Posted | filed under Weekly Banding Reports.

This week was the slowest week yet this fall. Even so, 344 birds were banded and just as things seemed to be really slowing down, we caught 91 birds on August 14, bringing our total bands to 2,008 birds from 50 species. Since last week, Rose-breasted Grosbeaks have surpassed their previous fall banding record of 21 individuals with 22 banded. We now only need one more Western Tanager to have a record breaking season since they are currently tied with fall 2015 at 26 banded.

Pictured: Young Red-eyed Vireo hatched this year. Although it looks like an adult, it does not yet have the red eye of its namesake.

Remarkably, within the past week, we have captured at least one of each of the four vireo species that breed locally. Vireos are from the songbird family Vireonidae, which contains around 50 species across North and South America. Vireos are typically greenish and are easily misidentified as warblers due to their similar foraging behaviours and appearance. Vireos tend to have gray-blue legs and a heavier, slightly hooked bill where warbler species typically have yellow or black legs and narrow, needle-like bills that lack a hook. All four species of vireos found in northern Alberta rely heavily on insects for food and must migrate south for the winter. At one time, vireos were thought to be part of the warbler family, but new DNA evidence suggests they are in fact more closely related to corvids – the family of birds that includes crows, ravens, and blue jays.

Pictured: Fledgling Red-eyed Vireo captured this week that had only recently left the nest.

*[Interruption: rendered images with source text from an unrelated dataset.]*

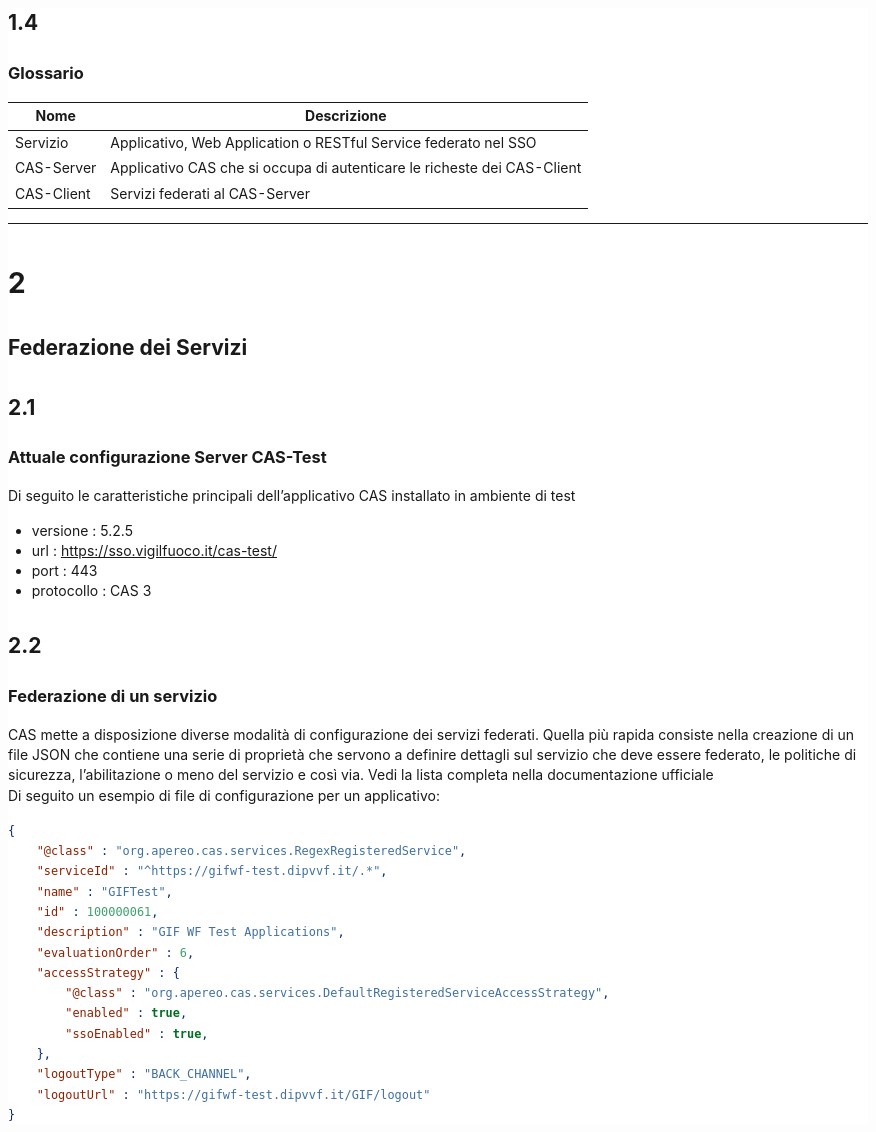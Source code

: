 
## 1.4 
### Glossario

| Nome | Descrizione |
| --- | ----- |
| Servizio | Applicativo, Web Application o RESTful Service federato nel SSO
| CAS-Server | Applicativo CAS che si occupa di autenticare le richeste dei CAS-Client
| CAS-Client | Servizi federati al CAS-Server

---

# 2 
## Federazione dei Servizi

## 2.1 
### Attuale configurazione Server CAS-Test
Di seguito le caratteristiche principali dell’applicativo CAS installato in ambiente di test
- versione : 5.2.5
- url : https://sso.vigilfuoco.it/cas-test/
- port : 443
- protocollo : CAS 3



## 2.2 
### Federazione di un servizio 
CAS mette a disposizione diverse modalità di configurazione dei servizi federati. Quella più rapida consiste nella creazione di un file JSON che contiene una serie di proprietà che servono a definire dettagli sul servizio che deve essere federato, le politiche di sicurezza, l’abilitazione o meno del servizio e così via. Vedi la lista completa nella documentazione ufficiale  
Di seguito un esempio di file di configurazione per un applicativo:

```JSON
{ 
    "@class" : "org.apereo.cas.services.RegexRegisteredService", 
    "serviceId" : "^https://gifwf-test.dipvvf.it/.*", 
    "name" : "GIFTest", 
    "id" : 100000061, 
    "description" : "GIF WF Test Applications", 
    "evaluationOrder" : 6,
    "accessStrategy" : { 
        "@class" : "org.apereo.cas.services.DefaultRegisteredServiceAccessStrategy", 
        "enabled" : true, 
        "ssoEnabled" : true, 
    }, 
    "logoutType" : "BACK_CHANNEL", 
    "logoutUrl" : "https://gifwf-test.dipvvf.it/GIF/logout"
}
```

Red-eyed Vireos are our most common vireo species. They can be heard throughout the breeding season singing their brief two to three note song from the canopy, with some males recorded singing more than 20,000 times in a single day. It was only this week that this incessant song has quieted. Of the 32 Red-eyed Vireos that we have captured this fall, one of the most recent was a very young fledgling that was still actively being cared for by its parents. Other young Red-eyed Vireos are already self-sufficient and look very similar to adults, but they have not yet developed the red eye of their namesake.

Pictured: Philadelphia Vireo (photo from archives).

The Philadelphia Vireo sounds very similar to the Red-eyed Vireo, but with longer pauses between songs. As a result, they are often misidentified even by experienced birders. They are the most northerly breeding vireo species with 99% of their population breeding in Canada. So far this fall, we have banded eleven; all of them young birds.

Pictured: Blue-headed Vireo banded this week showing off how the hook to vireo bills can be used to hold onto flesh.

Blue-headed Vireos also sound similar to Red-eyed Vireos, but with a squeakier voice. Not only do they look different with their gray-blue head and white spectacles, they are also the only local vireo species that breeds in coniferous forests, although they will also make use of deciduous forests. We have banded two Blue-headed Vireos.

Pictured: Warbling Vireo (photo from our archives, we did not have time to get photos of the one we banded).

Although they look very similar to Philadelphia Vireos, Warbling Vireos have a unique husky warbling song that sets them apart from the other vireos. So far, we have only banded one Warbling Vireo.